On 11 Dec 2003, at 19:12, Dylan McNamee wrote:
At the risk of chatting with myself on a public mailing list, I hereby revise my last email to say "it would seem that XmlRpc.setEncoding("UTF-8") is broken in 1.2-b1".
I've tried calling this, as well as "UTF8" (since that's what Java seems to like to call it), and regardless, it doesn't seem to affect how the parser is configured, nor does whether I call setEncoding before or after creating my xmlrpcClient. Regardless of any of these permutations, I always get this exception:
java.io.IOException: Invalid character data corresponding to XML entity √
at org.apache.xmlrpc.XmlRpcClient$Worker.execute(XmlRpcClient.java:444)
at org.apache.xmlrpc.XmlRpcClient.execute(XmlRpcClient.java:163)
The problem is not caused by the encoding. It's a restriction imposed by the XML-RPC implementation which stops Unicode characters with values . 0XFF being written.
At one point in time the XML-RPC spec limited the Unicode characters in strings to be ASCII. The Apache XML-RPC actually limited them to be ISO 8859/1. Some time ago that restriction was lifted but the XML-RPC code has not been updated to reflect this.
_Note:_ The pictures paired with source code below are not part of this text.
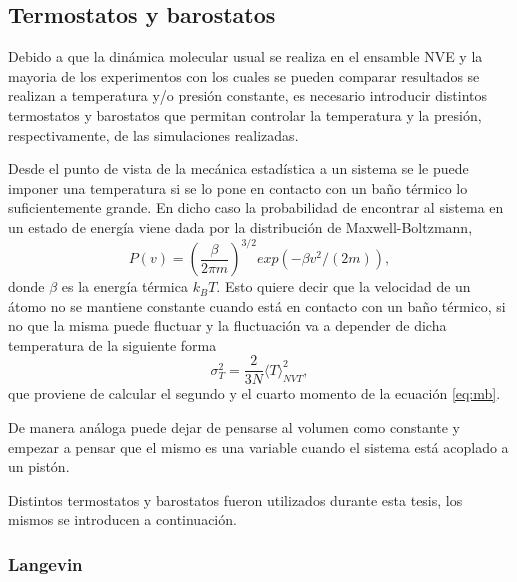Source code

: \subsection{Termostatos y barostatos}

Debido a que la dinámica molecular usual se realiza en el ensamble NVE y la 
mayoria de los experimentos con los cuales se pueden comparar resultados se 
realizan a temperatura y/o presión constante, es necesario introducir distintos
termostatos y barostatos que permitan controlar la temperatura y la presión,
respectivamente, de las simulaciones realizadas. 

Desde el punto de vista de la mecánica estadística a un sistema se le puede 
imponer una temperatura si se lo pone en contacto con un baño térmico lo 
suficientemente grande. En dicho caso la probabilidad de encontrar al sistema en
un estado de energía viene dada por la distribución de Maxwell-Boltzmann,
\begin{equation}\label{eq:mb}
P(v) = \left( \frac{\beta}{2\pi m} \right)^{3/2} exp(-\beta v^2 / (2m)),
\end{equation}
donde $\beta$ es la energía térmica $k_BT$. Esto quiere decir que la velocidad de
un átomo no se mantiene constante cuando está en contacto con un baño térmico, si 
no que la misma puede fluctuar y la fluctuación va a depender de dicha temperatura
de la siguiente forma
$$
\sigma_T^2 = \frac{2}{3 N} \langle T \rangle_{NVT}^2,
$$
que proviene de calcular el segundo y el cuarto momento de la ecuación \ref{eq:mb}.

De manera análoga puede dejar de pensarse al volumen como constante y empezar a
pensar que el mismo es una variable cuando el sistema está acoplado a un pistón.

Distintos termostatos y barostatos fueron utilizados durante esta tesis, los mismos 
se introducen a continuación.

\subsubsection{Langevin}

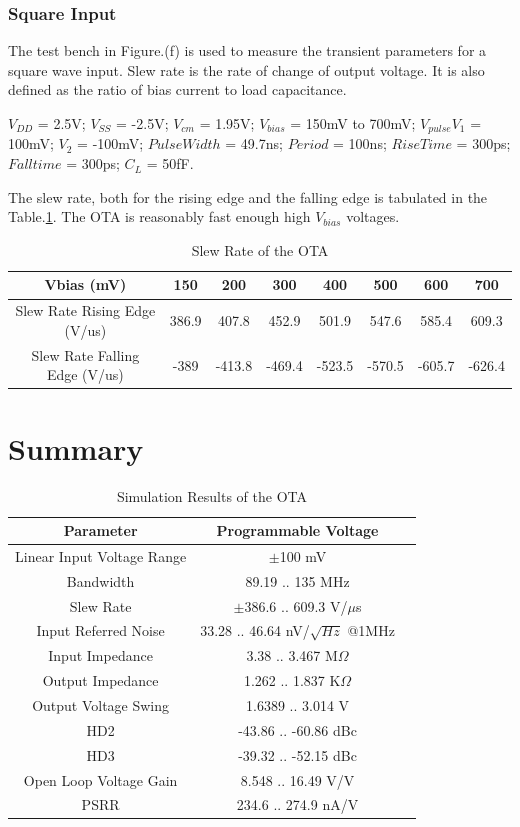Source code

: \subsubsection{Square Input}
The test bench in Figure.(f) is used to measure the transient parameters for a square wave input. Slew rate is the rate of change of output voltage. It is also defined as the ratio of bias current to load capacitance.

$V_{DD}$ = 2.5V; $V_{SS}$ = -2.5V; $V_{cm}$ = 1.95V; $V_{bias}$ = 150mV to 700mV;  $V_{pulse} V_1$ = 100mV; $V_2$ = -100mV; $Pulse Width$ = 49.7ns; $Period$ = 100ns; $Rise Time$ = 300ps; $Fall time$ = 300ps; $C_{L}$ = 50fF.

The slew rate, both for the rising edge and the falling edge is tabulated in the Table.\ref{tab:OTA_Slew}. The OTA is reasonably fast enough high $V_{bias}$ voltages.

\begin{table} [H]
\centering
\begin{tabular}{@{}cccccccc@{}}
\toprule
Vbias (mV)					& 150			& 200			& 300			& 400			& 500			& 600			& 700 \\ \midrule
Slew Rate Rising Edge (V/us)			& 386.9		& 407.8		& 452.9		& 501.9 	& 547.6		& 585.4		& 609.3 \\
Slew Rate Falling Edge (V/us)			& -389		& -413.8		& -469.4		& -523.5		& -570.5		& -605.7		& -626.4 \\
\bottomrule
\end{tabular}
\caption{Slew Rate of the OTA}
\label{tab:OTA_Slew}
\end{table}

\section{Summary}
\begin{table} [H]
\centering
\begin{tabular}{@{}ccc@{}}
\toprule
Parameter						& Programmable Voltage	\\ \midrule
Linear Input Voltage Range		& $\pm$100 mV			\\
Bandwidth						& 89.19 .. 135 MHz				\\
Slew Rate						& $\pm$386.6 .. 609.3 V/$\mu$s	\\
Input Referred Noise			& 33.28 .. 46.64 nV/$\sqrt{Hz}$ @1MHz \\
Input Impedance					& 3.38 .. 3.467 M$\Omega$		\\
Output Impedance				& 1.262 .. 1.837 K$\Omega$		\\
Output Voltage Swing			& 1.6389 .. 3.014 V				\\
HD2								& -43.86 .. -60.86 dBc			\\
HD3								& -39.32 .. -52.15 dBc			\\
Open Loop Voltage Gain			& 8.548 .. 16.49 V/V			\\
PSRR							& 234.6 .. 274.9 nA/V			\\
\bottomrule
\end{tabular}
\caption{Simulation Results of the OTA}
\label{tab:Results}
\end{table}

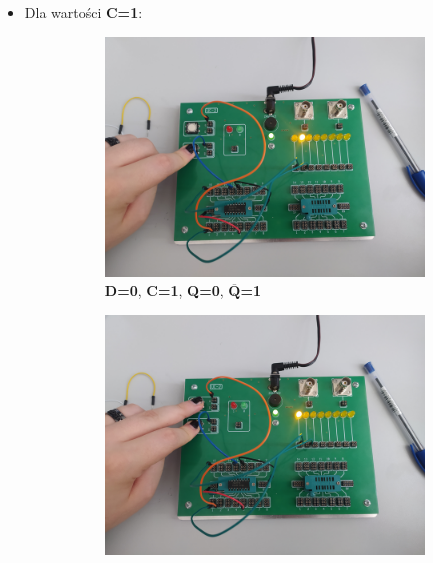 \begin{itemize}
\pagebreak
        
    \item Dla wartości \textbf{C=1}:
        \begin{figure}[H]
            \centering
            \begin{subfigure}[H]{0.48\textwidth}
                \includegraphics[width=\textwidth]{img/5_4/1653500524989_scaled.png}
                \caption*{\textbf{D=0}, \textbf{C=1}, \textbf{Q=0}, $\overline{\textbf{Q}}$\textbf{=1}}
            \end{subfigure}
            \begin{subfigure}[H]{0.48\textwidth}
                \includegraphics[width=\textwidth]{img/5_4/1653500524969_scaled.png}

\end{subfigure}
\end{figure}
\end{itemize}

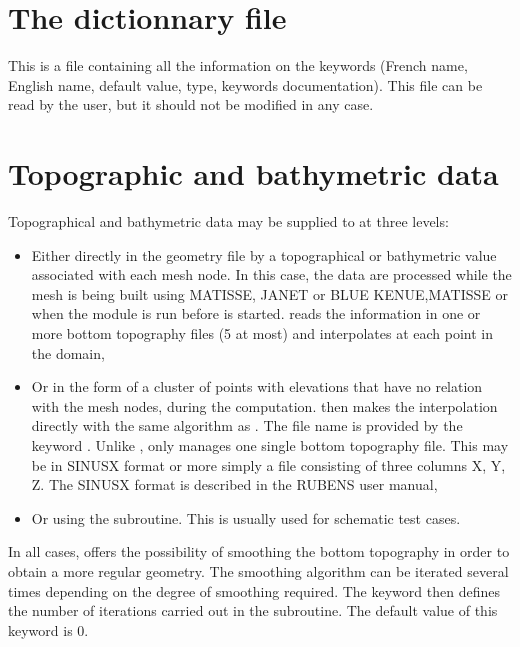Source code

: \section{The dictionnary file}

This is a file containing all the information on the keywords (French name,
English name, default value, type, keywords documentation). This file can be
read by the user, but it should not be modified in any case.

\section{Topographic and bathymetric data}
\label{sec:topo}
Topographical and bathymetric data may be supplied to  at three
levels:

\begin{itemize}
\item Either directly in the geometry file by a topographical or bathymetric
value associated with each mesh node. In this case, the data are processed
while the mesh is being built using MATISSE, JANET or BLUE KENUE,MATISSE or
when the \bief module is run before  is started. \bief reads
the information in one or more bottom topography files (5 at most) and
interpolates at each point in the domain,

\item Or in the form of a cluster of points with elevations that have no
relation with the mesh nodes, during the  computation. 
then makes the interpolation directly with the same algorithm as \bief. The
file name is provided by the keyword . Unlike
\bief,  only manages one single bottom topography file. This may be
in SINUSX format or more simply a file consisting of three columns X, Y, Z. The
SINUSX format is described in the RUBENS user manual,

\item Or using the  subroutine. This is usually used for schematic
test cases.
\end{itemize}

In all cases,  offers the possibility of smoothing the bottom
topography in order to obtain a more regular geometry. The smoothing algorithm
can be iterated several times depending on the degree of smoothing required.
The keyword  then defines the number of
iterations carried out in the  subroutine. The default
value of this keyword is 0.
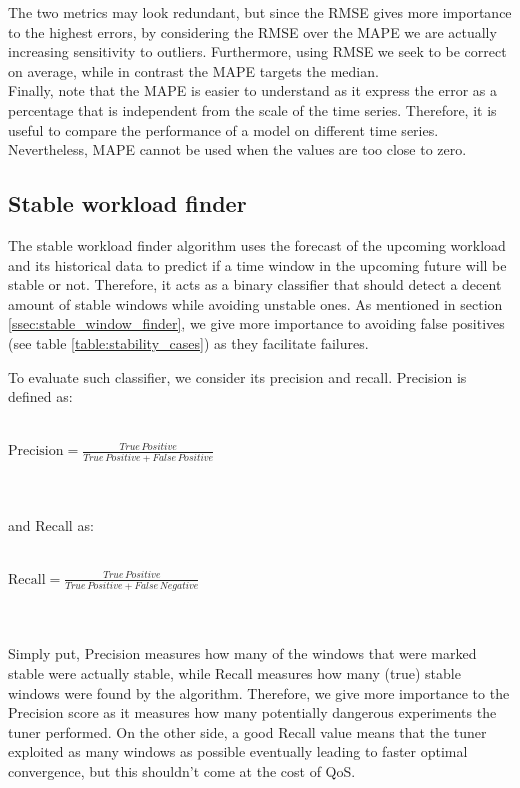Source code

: \documentclass[a4paper, 12pt]{article} %
\begin{document}
	The two metrics may look redundant, but since the RMSE gives more importance to the highest errors, by considering the RMSE over the MAPE we are actually increasing sensitivity to outliers. Furthermore, using RMSE we seek to be correct on average, while in contrast the MAPE targets the median.\\
	Finally, note that the MAPE is easier to understand as it express the error as a percentage that is independent from the scale of the time series. Therefore, it is useful to compare the performance of a model on different time series. Nevertheless, MAPE cannot be used when the values are too close to zero.
	
	\subsection{ Stable workload finder } \label{ssec:exp_stable_wkld_finder}
	The stable workload finder algorithm uses the forecast of the upcoming workload and its historical data to predict if a time window in the upcoming future will be stable or not. Therefore, it acts as a binary classifier that should detect a decent amount of stable windows while avoiding unstable ones. As mentioned in section \ref{ssec:stable_window_finder}, we give more importance to avoiding false positives (see table \ref{table:stability_cases}) as they facilitate failures.
	
	To evaluate such classifier, we consider its precision and recall. Precision is defined as:\\\\
	\centerline{
	$
	\text{Precision} = \frac{ True \, Positive}{ True \, Positive + False \, Positive}
	$
	}\\\\
	and Recall as:\\\\
	\centerline{
		$
		\text{Recall} = \frac{ True \, Positive}{ True \, Positive + False \, Negative}
		$
	}\\\\
	Simply put, Precision measures how many of the windows that were marked stable were actually stable, while Recall measures how many (true) stable windows were found by the algorithm. Therefore, we give more importance to the Precision score as it measures how many potentially dangerous experiments the tuner performed. On the other side, a good Recall value means that the tuner exploited as many windows as possible eventually leading to faster optimal convergence, but this shouldn't come at the cost of QoS.
	
\end{document}
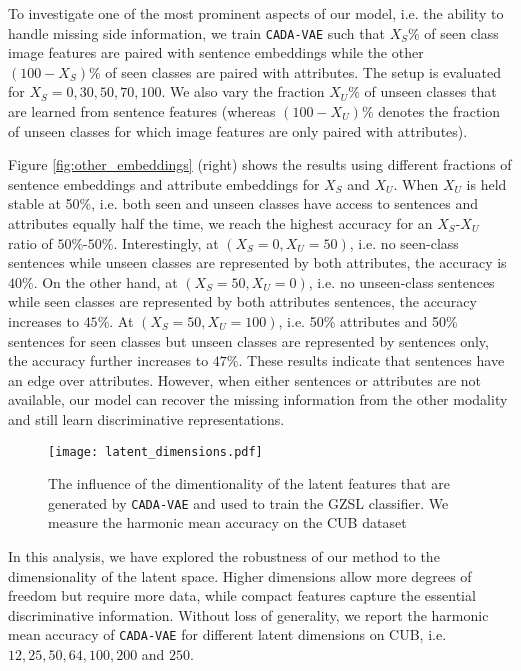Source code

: \documentclass[10pt,twocolumn,letterpaper]{article}
\newcommand{\myparagraph}[1]{\vspace{6pt}\noindent{\bf #1}}
\begin{document}
To investigate one of the most prominent aspects of our model, i.e. the ability to handle missing side information, we train \texttt{CADA-VAE} such that $X_S \%$ of seen class image features are paired with sentence embeddings while the other $(100-X_S)\%$ of seen classes are paired with attributes. The setup is evaluated for $X_S=0,30,50,70,100$.
We also vary the fraction $X_U\%$ of unseen classes that are learned from sentence features (whereas $(100-X_U)\%$ denotes the fraction of unseen classes for which image features are only paired with attributes).


Figure \ref{fig:other_embeddings} (right) shows the results using different fractions of sentence embeddings and attribute embeddings for $X_S$ and $X_U$. When $X_U$ is held stable at 50\%, i.e. both seen and unseen classes have access to sentences and attributes equally half the time, we reach the highest accuracy for an $X_S$-$X_U$ ratio of $50\%$-$50\%$. 
Interestingly, at $(X_S=0,X_U=50)$, i.e. no seen-class sentences while unseen classes are represented by both attributes, the accuracy is $40\%$. On the other hand, at $(X_S=50,X_U=0)$, i.e. no unseen-class sentences while seen classes are represented by both attributes sentences, the accuracy increases to $45\%$. At $(X_S=50,X_U=100)$, i.e. 50\% attributes and 50\% sentences for seen classes but unseen classes are represented by sentences only, the accuracy further increases to $47\%$. 
These results indicate that sentences have an edge over attributes. However, when either sentences or attributes are not available, our model can recover the missing information from the other modality and still learn discriminative representations.

\begin{figure}[t]
\centering
\texttt{[image: latent\_dimensions.pdf]}
\caption{The influence of the dimentionality of the latent features that are generated by \texttt{CADA-VAE} and used to train the GZSL classifier. We measure the harmonic mean accuracy on the CUB dataset}
\label{fig:latent_dimenstions}
\end{figure}




\myparagraph{Increasing Number of Latent Dimensions.}
In this analysis, we have explored the robustness of our method to the dimensionality of the latent space. Higher dimensions allow more degrees of freedom but require more data, while compact features capture the essential discriminative information. Without loss of generality, we report the harmonic mean accuracy of \texttt{CADA-VAE} for different latent dimensions on CUB, i.e. 
$12,25,50,64,100,200$ and $250$.
\end{document}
You are trying to send a character with a value of 8730 (the mathematical operator square root). Currently Apache XML-RPC won't support that.
The encoding is irrelevant. Any encoding is capable of expressing all the Unicode characters.
If you want to patch your code to fix this look in XMLWriter.java and find where it throws the exception.
Change
if (c < 0x20 || c > 0xff)
to
if (c < 0x20)
This should fix your problem no matter what encoding is used.